End of Budget Travel As Passenger Trains Become Expensive Specials
The Indian Railways has discontinued operating dedicated low-cost passenger trains that catered to migrants, daily wagers and the poor by stopping at small stations enroute. These services have now been rebranded as express specials.
But unlike pure passenger trains, commuters boarding these specials are charged express category fares that are often double earlier ordinary passenger rates – sparking hardship.
Double Fares Overnight For Captive Users
Officials admit the ordinary second seating fare structure tied to now discontinued passenger trains stands withdrawn. The specials ply on same routes and rakes, but fares have simply been hiked overnight – Chennai-Vellore up from ₹30 pre-pandemic to ₹65 now for instance.
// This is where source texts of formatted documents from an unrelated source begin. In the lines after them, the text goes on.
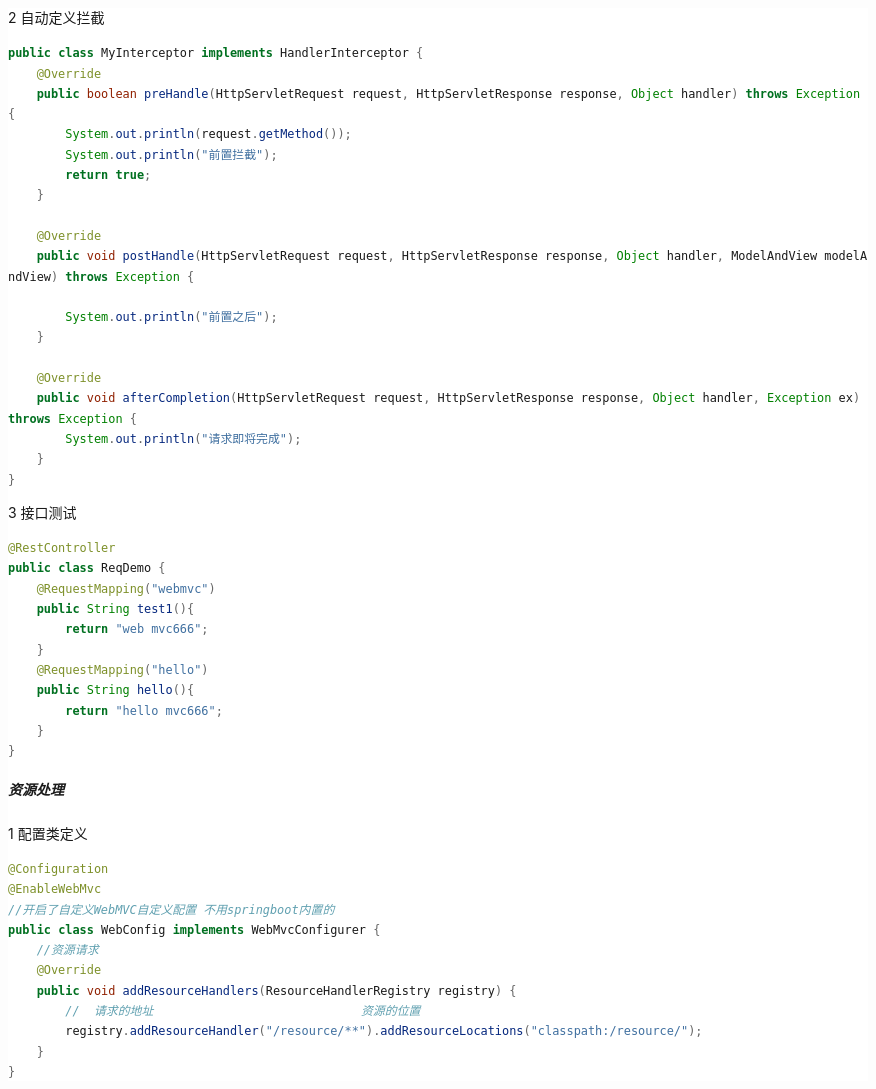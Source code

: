 2 自动定义拦截

```java
public class MyInterceptor implements HandlerInterceptor {
    @Override
    public boolean preHandle(HttpServletRequest request, HttpServletResponse response, Object handler) throws Exception {
        System.out.println(request.getMethod());
        System.out.println("前置拦截");
        return true;
    }

    @Override
    public void postHandle(HttpServletRequest request, HttpServletResponse response, Object handler, ModelAndView modelAndView) throws Exception {

        System.out.println("前置之后");
    }

    @Override
    public void afterCompletion(HttpServletRequest request, HttpServletResponse response, Object handler, Exception ex) throws Exception {
        System.out.println("请求即将完成");
    }
}
```

3 接口测试

```java
@RestController
public class ReqDemo {
    @RequestMapping("webmvc")
    public String test1(){
        return "web mvc666";
    }
    @RequestMapping("hello")
    public String hello(){
        return "hello mvc666";
    }
}
```

##### 资源处理

1 配置类定义

```java
@Configuration
@EnableWebMvc
//开启了自定义WebMVC自定义配置 不用springboot内置的
public class WebConfig implements WebMvcConfigurer {
    //资源请求
    @Override
    public void addResourceHandlers(ResourceHandlerRegistry registry) {
        //  请求的地址                             资源的位置
        registry.addResourceHandler("/resource/**").addResourceLocations("classpath:/resource/");
    }
}

```
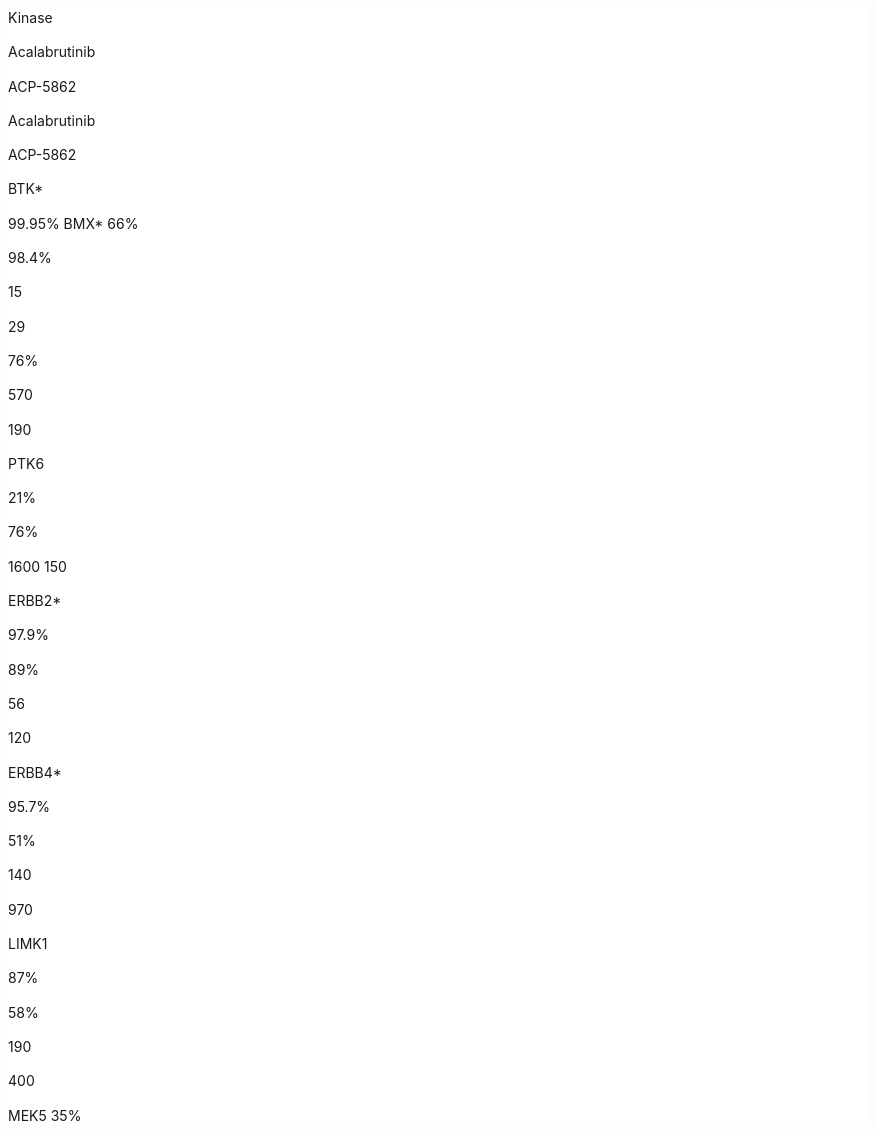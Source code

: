Kinase

Acalabrutinib

ACP-5862

Acalabrutinib

ACP-5862

BTK*

99.95% BMX* 66%

98.4%

15

29

76%

570

190

PTK6

21%

76%

1600 150

ERBB2*

97.9%

89%

56

120

ERBB4*

95.7%

51%

140

970

LIMK1

87%

58%

190

400

MEK5 35%

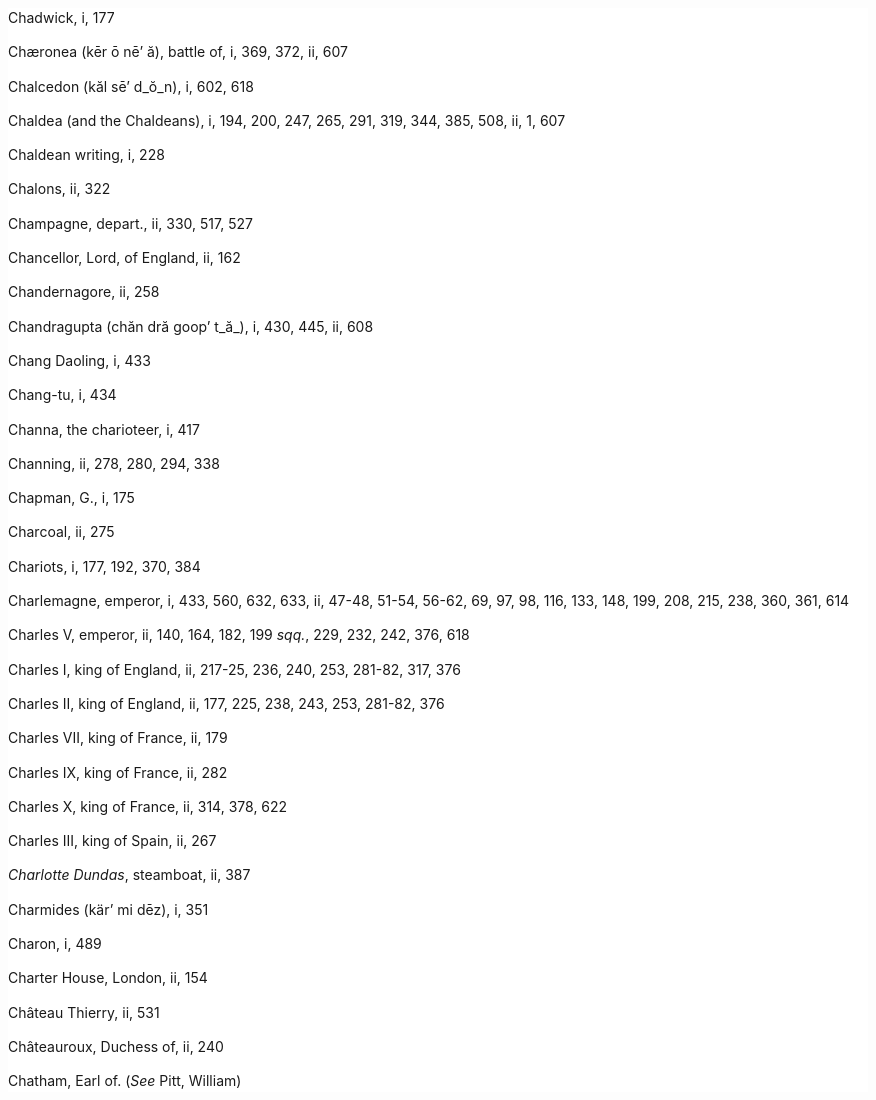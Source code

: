 Chadwick, i, 177

Chæronea (kēr ō nē’ ă), battle of, i, 369, 372, ii, 607

Chalcedon (kăl sē’ d_ŏ_n), i, 602, 618

Chaldea (and the Chaldeans), i, 194, 200, 247, 265, 291,     319, 344, 385,
508, ii, 1, 607

Chaldean writing, i, 228

Chalons, ii, 322

Champagne, depart., ii, 330, 517, 527

Chancellor, Lord, of England, ii, 162

Chandernagore, ii, 258

Chandragupta (chăn dră goop’ t_ă_), i, 430, 445, ii, 608

Chang Daoling, i, 433

Chang-tu, i, 434

Channa, the charioteer, i, 417

Channing, ii, 278, 280, 294, 338

Chapman, G., i, 175

Charcoal, ii, 275

Chariots, i, 177, 192, 370, 384

Charlemagne, emperor, i, 433, 560, 632, 633,     ii, 47-48, 51-54, 56-62, 69,
97, 98,    116, 133, 148, 199, 208, 215, 238, 360, 361, 614

Charles V, emperor, ii, 140, 164, 182, 199 _sqq._,     229, 232, 242, 376, 618

Charles I, king of England, ii, 217-25, 236, 240,     253, 281-82, 317, 376

Charles II, king of England, ii, 177, 225, 238,     243, 253, 281-82, 376

Charles VII, king of France, ii, 179

Charles IX, king of France, ii, 282

Charles X, king of France, ii, 314, 378, 622

Charles III, king of Spain, ii, 267

_Charlotte Dundas_, steamboat, ii, 387

Charmides (kär’ mi dēz), i, 351

Charon, i, 489

Charter House, London, ii, 154

Château Thierry, ii, 531

Châteauroux, Duchess of, ii, 240

Chatham, Earl of.   (_See_ Pitt, William)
Critics argue altering classification alone when speed hasn’t improved is unfair on captive travelers with no alternatives. Fare charts still display outdated lower prices causing chaos.
Doubled Earnings But At What Cost?
The Southern Railways generating highest ever ₹6,345 crore passenger revenue in 2022-23 points to the earnings impact of silently raising special train fares.
But this shrouded withdrawal of low-cost connectivity that kept migrant livelihoods afloat pre-Covid has sparked questions on social consequences of railroading policy changes without public debate.